Summary Most of the oil-characterization approaches for thermal recovery are designed for heavy oils at moderate temperatures, in which oil can be represented in very simplistic ways (such as “gas” and “oil”). However, when oil is exposed to very high steam temperatures (i.e., 550°F), and/or the oil is lighter than the classical range defined for heavy oils and is exposed to a wide spectrum of thermal effects, such as distillation of the lighter ends, the conventional methods of representing the interaction of steam and the in-situ fluids are not accurate. In many cases, we have to first evaluate the quality of the data, and then represent the average behavior with a single most likely fluid model per reservoir segment (plus other scenarios, as needed) to simulate the production performance. There is a need to develop a streamlined approach to bring such data into industrial simulators in a practical way. In this study, we have developed a fit-for-purpose approach to generate a consistent pressure/volume/temperature (PVT) model over the whole reservoir, reflecting both pressure and temperature changes through the entire oil accumulation. The model represents the oil viscosity for a wide spectrum of temperatures, from reservoir temperature to steam temperature (thermal-process range).
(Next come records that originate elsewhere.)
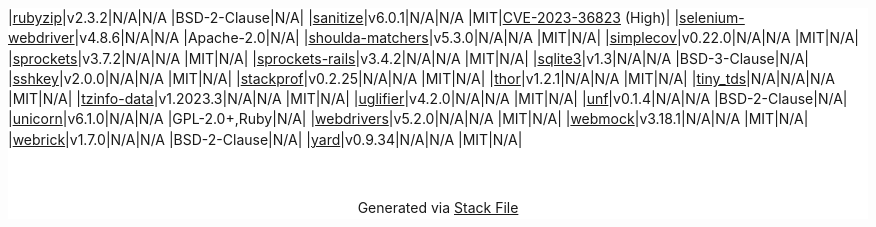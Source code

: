 |[rubyzip](http://github.com/rubyzip/rubyzip)|v2.3.2|N/A|N/A |BSD-2-Clause|N/A|
|[sanitize](https://github.com/rgrove/sanitize/)|v6.0.1|N/A|N/A |MIT|[CVE-2023-36823](https://github.com/advisories/GHSA-f5ww-cq3m-q3g7) (High)|
|[selenium-webdriver](https://github.com/SeleniumHQ/selenium)|v4.8.6|N/A|N/A |Apache-2.0|N/A|
|[shoulda-matchers](https://matchers.shoulda.io)|v5.3.0|N/A|N/A |MIT|N/A|
|[simplecov](http://github.com/colszowka/simplecov)|v0.22.0|N/A|N/A |MIT|N/A|
|[sprockets](https://github.com/rails/sprockets)|v3.7.2|N/A|N/A |MIT|N/A|
|[sprockets-rails](https://github.com/rails/sprockets-rails)|v3.4.2|N/A|N/A |MIT|N/A|
|[sqlite3](https://github.com/sparklemotion/sqlite3-ruby)|v1.3|N/A|N/A |BSD-3-Clause|N/A|
|[sshkey](https://github.com/bensie/sshkey)|v2.0.0|N/A|N/A |MIT|N/A|
|[stackprof](http://github.com/tmm1/stackprof)|v0.2.25|N/A|N/A |MIT|N/A|
|[thor](http://whatisthor.com/)|v1.2.1|N/A|N/A |MIT|N/A|
|[tiny_tds](http://github.com/rails-sqlserver/tiny_tds)|N/A|N/A|N/A |MIT|N/A|
|[tzinfo-data](http://tzinfo.github.io)|v1.2023.3|N/A|N/A |MIT|N/A|
|[uglifier](http://github.com/lautis/uglifier)|v4.2.0|N/A|N/A |MIT|N/A|
|[unf](https://github.com/knu/ruby-unf)|v0.1.4|N/A|N/A |BSD-2-Clause|N/A|
|[unicorn](https://bogomips.org/unicorn/)|v6.1.0|N/A|N/A |GPL-2.0+,Ruby|N/A|
|[webdrivers](https://github.com/titusfortner/webdrivers)|v5.2.0|N/A|N/A |MIT|N/A|
|[webmock](http://github.com/bblimke/webmock)|v3.18.1|N/A|N/A |MIT|N/A|
|[webrick](https://www.ruby-lang.org)|v1.7.0|N/A|N/A |BSD-2-Clause|N/A|
|[yard](http://yardoc.org)|v0.9.34|N/A|N/A |MIT|N/A|

<br/>
<div align='center'>

Generated via [Stack File](https://github.com/apps/stack-file)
A systematic lumping scheme enables conversion of the characterized PVT model for numerical simulators with the minimal number of pseudocomponents while still capturing the essence of thermal physics. To our knowledge, there is no systematic study of this nature available in the literature. We have tested this approach in the Belridge diatomite steamdrive project. The study confirmed that steamflood incremental oil production in a light-oil reservoir is sensitive to the component-lumping scheme because of distillation of the lighter ends. We also found that a five-component PVT model, representing the physics in “fit-for-purpose” dynamic simulation, best compromises between minimal number of components and physical description of the light-oil behavior.